Accertamento della paternità e della maternità naturali: la CTU immunoematologica costituisce mezzo di prova
In materia di accertamenti relativi alla paternità e alla maternità, nonché di impugnazione del riconoscimento per difetto di veridicità, la consulenza tecnica immunoematologica ha funzione di mezzo obbiettivo di prova, costituendo, dati pure i progressi della scienza biomedica, lo strumento più idoneo, avente margini di sicurezza elevatissimi, per l’acquisizione della conoscenza del rapporto di filiazione naturale (sul punto Cass. n.3563/06. Vedi anche Corte Cost. n.266/06) e con essa il giudice accerta l’esistenza o l’inesistenza di incompatibilità genetiche, ossia un fatto (biologico), di per sé suscettibile di rilevazione solo con l’ausilio di competenze tecniche particolari (Cass. n.7465/92).
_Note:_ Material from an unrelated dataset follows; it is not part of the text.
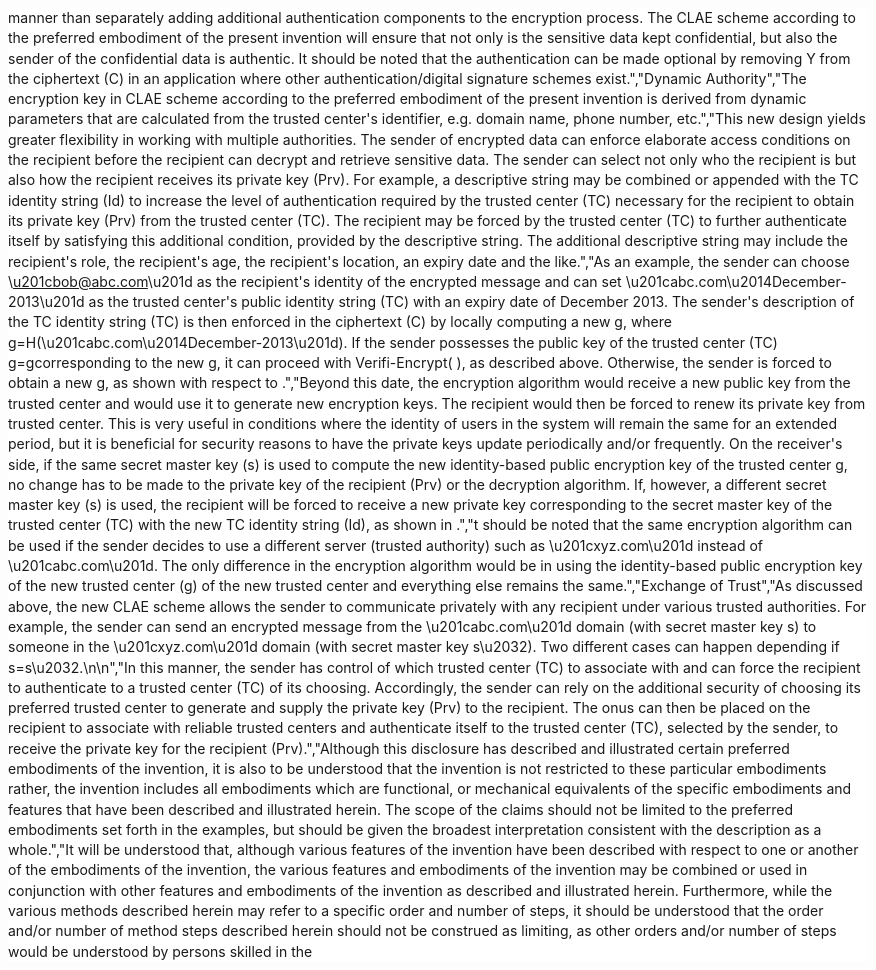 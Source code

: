 manner than separately adding additional authentication components to the encryption process. The CLAE scheme according to the preferred embodiment of the present invention will ensure that not only is the sensitive data kept confidential, but also the sender of the confidential data is authentic. It should be noted that the authentication can be made optional by removing Y from the ciphertext (C) in an application where other authentication\/digital signature schemes exist.","Dynamic Authority","The encryption key in CLAE scheme according to the preferred embodiment of the present invention is derived from dynamic parameters that are calculated from the trusted center's identifier, e.g. domain name, phone number, etc.","This new design yields greater flexibility in working with multiple authorities. The sender of encrypted data can enforce elaborate access conditions on the recipient before the recipient can decrypt and retrieve sensitive data. The sender can select not only who the recipient is but also how the recipient receives its private key (Prv). For example, a descriptive string may be combined or appended with the TC identity string (Id) to increase the level of authentication required by the trusted center (TC) necessary for the recipient to obtain its private key (Prv) from the trusted center (TC). The recipient may be forced by the trusted center (TC) to further authenticate itself by satisfying this additional condition, provided by the descriptive string. The additional descriptive string may include the recipient's role, the recipient's age, the recipient's location, an expiry date and the like.","As an example, the sender can choose \u201cbob@abc.com\u201d as the recipient's identity of the encrypted message and can set \u201cabc.com\u2014December-2013\u201d as the trusted center's public identity string (TC) with an expiry date of December 2013. The sender's description of the TC identity string (TC) is then enforced in the ciphertext (C) by locally computing a new g, where g=H(\u201cabc.com\u2014December-2013\u201d). If the sender possesses the public key of the trusted center (TC) g=gcorresponding to the new g, it can proceed with Verifi-Encrypt( ), as described above. Otherwise, the sender is forced to obtain a new g, as shown with respect to .","Beyond this date, the encryption algorithm would receive a new public key from the trusted center and would use it to generate new encryption keys. The recipient would then be forced to renew its private key from trusted center. This is very useful in conditions where the identity of users in the system will remain the same for an extended period, but it is beneficial for security reasons to have the private keys update periodically and\/or frequently. On the receiver's side, if the same secret master key (s) is used to compute the new identity-based public encryption key of the trusted center g, no change has to be made to the private key of the recipient (Prv) or the decryption algorithm. If, however, a different secret master key (s) is used, the recipient will be forced to receive a new private key corresponding to the secret master key of the trusted center (TC) with the new TC identity string (Id), as shown in .","t should be noted that the same encryption algorithm can be used if the sender decides to use a different server (trusted authority) such as \u201cxyz.com\u201d instead of \u201cabc.com\u201d. The only difference in the encryption algorithm would be in using the identity-based public encryption key of the new trusted center (g) of the new trusted center and everything else remains the same.","Exchange of Trust","As discussed above, the new CLAE scheme allows the sender to communicate privately with any recipient under various trusted authorities. For example, the sender can send an encrypted message from the \u201cabc.com\u201d domain (with secret master key s) to someone in the \u201cxyz.com\u201d domain (with secret master key s\u2032). Two different cases can happen depending if s=s\u2032.\n\n","In this manner, the sender has control of which trusted center (TC) to associate with and can force the recipient to authenticate to a trusted center (TC) of its choosing. Accordingly, the sender can rely on the additional security of choosing its preferred trusted center to generate and supply the private key (Prv) to the recipient. The onus can then be placed on the recipient to associate with reliable trusted centers and authenticate itself to the trusted center (TC), selected by the sender, to receive the private key for the recipient (Prv).","Although this disclosure has described and illustrated certain preferred embodiments of the invention, it is also to be understood that the invention is not restricted to these particular embodiments rather, the invention includes all embodiments which are functional, or mechanical equivalents of the specific embodiments and features that have been described and illustrated herein. The scope of the claims should not be limited to the preferred embodiments set forth in the examples, but should be given the broadest interpretation consistent with the description as a whole.","It will be understood that, although various features of the invention have been described with respect to one or another of the embodiments of the invention, the various features and embodiments of the invention may be combined or used in conjunction with other features and embodiments of the invention as described and illustrated herein. Furthermore, while the various methods described herein may refer to a specific order and number of steps, it should be understood that the order and\/or number of method steps described herein should not be construed as limiting, as other orders and\/or number of steps would be understood by persons skilled in the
La Corte di Cassazione Questa Corte ha già osservato (Cass. n.8451/97) che l’efficacia delle indagini ematologiche ed immunogenetiche sul DNA non può essere esclusa per la ragione che esse sono suscettibili di utilizzazione solo per compiere valutazioni meramente probabilistiche, in quanto tutte le asserzioni delle scienze fisiche e naturalistiche hanno natura probabilistica (anche quelle solitamente espresse in termini di “leggi”) e tutte le misurazioni (anche quelle condotte con gli strumenti più sofisticati) sono ineluttabilmente soggette ad errore, sia per ragioni intrinseche (cosiddetto errore statistico), che per ragioni legate al soggetto che esegue o legge le misurazioni (cosiddetto errore sistematico).
Rientra poi nei poteri discrezionali del giudice di merito la valutazione dell’opportunità di disporre indagini tecniche suppletive o integrative di quelle già espletate, di sentire a chiarimenti il consulente tecnico di ufficio ovvero di disporre addirittura la rinnovazione delle indagini, con la nomina di altri consulenti, ed il mancato esercizio di un tale potere (così come l’esercizio) non è censurabile in sede di legittimità, salvo che con i motivi d’appello non vengano formulati specifici rilievi e sollecitata una più approfondita indagine tecnica, nel qual caso il giudice è tenuto a motivare la sua scelta negativa (Cass. n.8355/07; 4577/98).